Griselda had her first husband killed as well as her third, Daría Sepúlveda, with whom she had a fourth child, named after the main character of the novel and film The Godfather, Michael Corleone. Sepúlveda tried to get his son out of his wife’s criminal world, but she took it very badly. She earned the nickname Black Widow for the murders of her husbands.

The lucrative cocaine market made her a huge fortune. She reportedly earned $80 million a month. She used the money to organize drug-fueled orgies, had sex with young women she hired to help her sleep. She forced some partygoers to have sex at gunpoint.

Chameleon chase with hunters

Although she was undoubtedly a criminal queen, she managed to hide effectively from the prying eyes of the police trying to prevent her bloody business. She lost and gained weight, wore different hairstyles, and had different false identities.

“Griselda never came up on the radar. Her name was mentioned, but we never physically saw her,” Palombo recalled of the futile effort to catch the mysterious leader of the cartel plaguing Miami.

Palombo admitted that even though he later knew who it was, she managed to trick him with her transformations. When he first saw her in person, she looked like a well-kept, well-groomed middle-aged American. In a few months, she looked “180 degrees different”, with bad hair, terrible make-up and a neglected appearance. “A chameleon that changes at will,” the DEA agent described her.

In 1983, her sons led the federal authorities on the trail of the crime boss. A concerned mother of a white woman complained to the police that she was associating with a suspected Latino. The untrustworthy-looking man was Uber Blanco. He and his brothers (except little Michael) joined the family business and moved in the American underworld. For investigators, they were a way to uncover their mother’s address and life.

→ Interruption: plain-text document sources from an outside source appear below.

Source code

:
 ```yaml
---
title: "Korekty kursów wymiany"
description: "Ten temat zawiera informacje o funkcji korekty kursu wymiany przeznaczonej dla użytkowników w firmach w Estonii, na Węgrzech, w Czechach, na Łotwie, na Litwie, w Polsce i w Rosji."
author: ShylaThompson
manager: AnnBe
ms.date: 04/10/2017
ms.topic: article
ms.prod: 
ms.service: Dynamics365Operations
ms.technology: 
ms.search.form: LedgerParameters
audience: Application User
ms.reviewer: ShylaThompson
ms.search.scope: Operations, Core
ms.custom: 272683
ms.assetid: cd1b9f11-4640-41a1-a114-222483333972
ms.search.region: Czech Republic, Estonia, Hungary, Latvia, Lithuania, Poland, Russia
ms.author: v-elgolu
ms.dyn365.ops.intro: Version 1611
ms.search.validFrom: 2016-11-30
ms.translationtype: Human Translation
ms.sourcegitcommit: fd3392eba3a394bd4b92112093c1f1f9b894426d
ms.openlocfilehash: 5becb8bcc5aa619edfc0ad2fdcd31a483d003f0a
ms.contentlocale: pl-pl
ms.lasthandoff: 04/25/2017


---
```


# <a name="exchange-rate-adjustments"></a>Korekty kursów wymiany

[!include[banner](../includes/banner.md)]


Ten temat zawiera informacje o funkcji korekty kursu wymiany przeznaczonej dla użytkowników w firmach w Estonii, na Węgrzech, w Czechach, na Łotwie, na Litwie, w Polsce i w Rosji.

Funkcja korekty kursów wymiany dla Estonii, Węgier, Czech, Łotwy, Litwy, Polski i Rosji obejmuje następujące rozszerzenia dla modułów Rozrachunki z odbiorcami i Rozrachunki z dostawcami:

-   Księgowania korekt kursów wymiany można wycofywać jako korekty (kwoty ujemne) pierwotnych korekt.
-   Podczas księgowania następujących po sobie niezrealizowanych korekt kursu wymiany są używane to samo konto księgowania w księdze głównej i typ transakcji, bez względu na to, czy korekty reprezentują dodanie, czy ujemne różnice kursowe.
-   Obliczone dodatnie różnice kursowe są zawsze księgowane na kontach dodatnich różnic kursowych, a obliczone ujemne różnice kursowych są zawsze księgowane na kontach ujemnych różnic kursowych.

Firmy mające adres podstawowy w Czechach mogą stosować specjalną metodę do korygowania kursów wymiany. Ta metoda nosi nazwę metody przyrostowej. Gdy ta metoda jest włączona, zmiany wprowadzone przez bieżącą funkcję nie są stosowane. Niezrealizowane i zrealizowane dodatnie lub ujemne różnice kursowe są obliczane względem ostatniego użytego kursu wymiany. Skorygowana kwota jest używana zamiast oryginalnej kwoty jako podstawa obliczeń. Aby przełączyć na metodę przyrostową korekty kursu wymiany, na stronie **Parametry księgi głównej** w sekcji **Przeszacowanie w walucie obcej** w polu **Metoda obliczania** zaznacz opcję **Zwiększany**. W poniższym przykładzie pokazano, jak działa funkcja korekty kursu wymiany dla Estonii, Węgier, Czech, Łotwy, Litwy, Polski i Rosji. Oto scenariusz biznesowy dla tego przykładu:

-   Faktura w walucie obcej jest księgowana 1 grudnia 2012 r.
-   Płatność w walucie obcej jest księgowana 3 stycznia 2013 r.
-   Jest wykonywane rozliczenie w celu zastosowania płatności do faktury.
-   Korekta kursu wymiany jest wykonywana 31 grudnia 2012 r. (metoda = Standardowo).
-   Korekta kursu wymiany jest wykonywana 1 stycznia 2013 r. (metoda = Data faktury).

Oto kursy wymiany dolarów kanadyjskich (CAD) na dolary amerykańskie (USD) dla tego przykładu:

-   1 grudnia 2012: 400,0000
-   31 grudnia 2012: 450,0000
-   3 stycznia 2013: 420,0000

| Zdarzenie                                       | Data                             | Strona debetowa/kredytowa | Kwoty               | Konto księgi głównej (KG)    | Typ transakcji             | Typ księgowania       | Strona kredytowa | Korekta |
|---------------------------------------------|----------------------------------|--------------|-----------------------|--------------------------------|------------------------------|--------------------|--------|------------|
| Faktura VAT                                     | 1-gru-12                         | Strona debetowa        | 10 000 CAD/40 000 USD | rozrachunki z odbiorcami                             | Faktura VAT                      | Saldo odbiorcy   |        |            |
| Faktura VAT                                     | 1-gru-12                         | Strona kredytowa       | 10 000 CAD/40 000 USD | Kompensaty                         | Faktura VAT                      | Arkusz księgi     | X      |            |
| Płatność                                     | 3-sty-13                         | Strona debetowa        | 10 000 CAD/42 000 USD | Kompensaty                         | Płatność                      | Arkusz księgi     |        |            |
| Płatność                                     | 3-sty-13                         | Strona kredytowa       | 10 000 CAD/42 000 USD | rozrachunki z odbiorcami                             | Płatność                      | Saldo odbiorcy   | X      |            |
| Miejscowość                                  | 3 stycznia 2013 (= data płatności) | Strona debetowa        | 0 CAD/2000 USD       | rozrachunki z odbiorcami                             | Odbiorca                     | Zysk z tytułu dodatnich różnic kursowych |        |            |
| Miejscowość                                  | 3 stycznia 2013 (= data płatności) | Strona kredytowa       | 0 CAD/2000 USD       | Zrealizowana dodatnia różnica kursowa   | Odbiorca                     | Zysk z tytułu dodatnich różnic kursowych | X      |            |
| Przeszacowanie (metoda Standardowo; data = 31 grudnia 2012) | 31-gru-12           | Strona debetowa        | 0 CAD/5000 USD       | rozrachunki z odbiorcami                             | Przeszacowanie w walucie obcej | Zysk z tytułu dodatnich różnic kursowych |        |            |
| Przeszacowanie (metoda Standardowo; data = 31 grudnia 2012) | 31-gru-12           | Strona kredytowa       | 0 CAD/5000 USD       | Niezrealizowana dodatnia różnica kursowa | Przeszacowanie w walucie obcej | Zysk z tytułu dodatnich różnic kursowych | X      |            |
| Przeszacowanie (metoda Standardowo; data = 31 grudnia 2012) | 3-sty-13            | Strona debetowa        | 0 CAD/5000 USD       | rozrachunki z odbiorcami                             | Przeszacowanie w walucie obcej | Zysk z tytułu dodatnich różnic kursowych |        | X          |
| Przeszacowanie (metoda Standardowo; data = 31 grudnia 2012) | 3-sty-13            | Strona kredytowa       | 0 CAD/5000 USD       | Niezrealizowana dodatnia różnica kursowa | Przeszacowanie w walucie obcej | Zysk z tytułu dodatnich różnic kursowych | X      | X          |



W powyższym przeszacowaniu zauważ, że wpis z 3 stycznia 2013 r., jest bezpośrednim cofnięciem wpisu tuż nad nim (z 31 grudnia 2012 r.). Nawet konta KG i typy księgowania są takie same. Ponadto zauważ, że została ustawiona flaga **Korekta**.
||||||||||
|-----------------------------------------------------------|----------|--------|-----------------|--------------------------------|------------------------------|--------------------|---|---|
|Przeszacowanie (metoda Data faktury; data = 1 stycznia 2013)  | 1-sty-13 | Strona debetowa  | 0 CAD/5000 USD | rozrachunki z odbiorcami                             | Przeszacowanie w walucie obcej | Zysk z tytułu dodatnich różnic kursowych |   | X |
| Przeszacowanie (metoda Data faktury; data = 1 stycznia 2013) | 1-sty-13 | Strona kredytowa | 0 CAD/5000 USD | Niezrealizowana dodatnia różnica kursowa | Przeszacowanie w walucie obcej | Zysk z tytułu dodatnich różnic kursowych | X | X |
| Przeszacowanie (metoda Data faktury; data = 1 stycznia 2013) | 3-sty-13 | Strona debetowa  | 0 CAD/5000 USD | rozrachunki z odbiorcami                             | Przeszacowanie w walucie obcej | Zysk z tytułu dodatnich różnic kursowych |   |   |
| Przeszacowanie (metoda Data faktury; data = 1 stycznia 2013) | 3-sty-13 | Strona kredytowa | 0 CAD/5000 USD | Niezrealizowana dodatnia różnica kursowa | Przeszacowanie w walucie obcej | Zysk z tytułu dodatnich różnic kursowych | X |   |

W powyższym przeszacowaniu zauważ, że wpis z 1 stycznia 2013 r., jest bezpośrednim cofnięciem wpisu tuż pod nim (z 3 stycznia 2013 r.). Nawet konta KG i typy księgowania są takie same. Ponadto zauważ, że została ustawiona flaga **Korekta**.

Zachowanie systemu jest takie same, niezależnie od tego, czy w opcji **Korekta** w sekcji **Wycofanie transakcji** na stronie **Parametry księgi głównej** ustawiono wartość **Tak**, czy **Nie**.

The network started to download. Tracking the drug queen, collecting evidence and giving statements – all this culminated on February 17, 1985, when Palombo and his team came to arrest Griselda. “At that moment she was lying in bed reading the Bible,” he describes meeting the woman he had been trying to get on the grass for years in vain.

She looked at the intruder with a shocked expression on her face. She had a gun by the messenger on the nightstand, but she didn’t try to reach for it.

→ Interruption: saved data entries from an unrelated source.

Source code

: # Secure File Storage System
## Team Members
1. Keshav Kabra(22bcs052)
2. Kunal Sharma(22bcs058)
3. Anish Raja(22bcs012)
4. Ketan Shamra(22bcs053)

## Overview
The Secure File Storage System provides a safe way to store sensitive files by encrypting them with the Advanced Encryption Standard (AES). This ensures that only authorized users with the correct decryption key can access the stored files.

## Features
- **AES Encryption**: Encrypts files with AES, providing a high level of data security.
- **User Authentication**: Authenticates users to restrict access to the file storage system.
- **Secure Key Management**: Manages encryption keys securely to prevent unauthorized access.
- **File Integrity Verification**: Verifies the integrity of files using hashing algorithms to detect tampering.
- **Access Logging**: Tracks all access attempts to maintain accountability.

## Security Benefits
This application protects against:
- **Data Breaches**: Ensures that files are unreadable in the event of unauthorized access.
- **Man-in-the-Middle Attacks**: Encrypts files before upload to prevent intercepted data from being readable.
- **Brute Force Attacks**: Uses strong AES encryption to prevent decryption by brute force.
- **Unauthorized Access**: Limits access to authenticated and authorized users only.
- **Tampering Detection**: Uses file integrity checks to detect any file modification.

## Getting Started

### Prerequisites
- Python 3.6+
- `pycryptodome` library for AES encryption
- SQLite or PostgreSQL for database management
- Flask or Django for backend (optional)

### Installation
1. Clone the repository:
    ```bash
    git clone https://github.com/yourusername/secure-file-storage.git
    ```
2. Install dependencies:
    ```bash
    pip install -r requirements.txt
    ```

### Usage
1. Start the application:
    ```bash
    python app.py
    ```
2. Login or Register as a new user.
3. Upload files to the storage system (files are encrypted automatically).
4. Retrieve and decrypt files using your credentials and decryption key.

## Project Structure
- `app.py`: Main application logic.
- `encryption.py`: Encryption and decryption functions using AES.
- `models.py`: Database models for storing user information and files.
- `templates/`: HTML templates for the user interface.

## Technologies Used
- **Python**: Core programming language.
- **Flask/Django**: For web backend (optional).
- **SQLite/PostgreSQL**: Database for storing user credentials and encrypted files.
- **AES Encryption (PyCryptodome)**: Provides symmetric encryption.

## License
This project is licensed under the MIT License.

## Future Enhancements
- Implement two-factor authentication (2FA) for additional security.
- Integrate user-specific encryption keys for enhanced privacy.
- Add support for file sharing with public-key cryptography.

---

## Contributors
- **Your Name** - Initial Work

“Griselda, we finally meet,” the agent told her. He made her stand up and planted a kiss on her cheek. As he drove her to the police station, the merciless woman began to shake.

After her arrest, the number of murders dropped dramatically.

Poetic justice

At trial, she received fifteen years in prison, just for drug trafficking. When she stood trial again on charges of three murders and threatened to end up in the electric chair, there was an incredible twist. The prosecutor’s secretary had phone sex with a key witness, hit man Ayala. The prosecution thus lost all credibility. The death penalty was commuted and Griselda was set free in 2004.

While she was behind bars, her three sons were killed. Only Michael remained alive. And although Griselda had many enemies and herself expected to perish after returning to Colombia, her demise did not occur until 2012, much later than expected. She was shot dead by an unknown motorcycle driver who shot Griselda twice in the head at a butcher shop in Medellin.

She died through the killing technique she helped popularize, which has a certain “poetic justice,” pointed out Drug Trafficking in America author and University of Miami professor of international studies Bruce Bagley. Even before the announcement of the series on Netflix, he predicted that the dynamic story would be taken up by Hollywood with pleasure.

“The danger is that she will not be remembered for her cold-bloodedness and brutality, but for being a female entrepreneur in an emerging, male-dominated industry,” Bagley warned.

And indeed, the creators of the series emphasized many times that Griselda moved in a very chauvinistic environment. “She’s a woman in a man’s world, working ten times harder to get ahead and using her wit and intelligence to outsmart the men around her,” said co-director Andrés Baiz. “People start rooting for her.”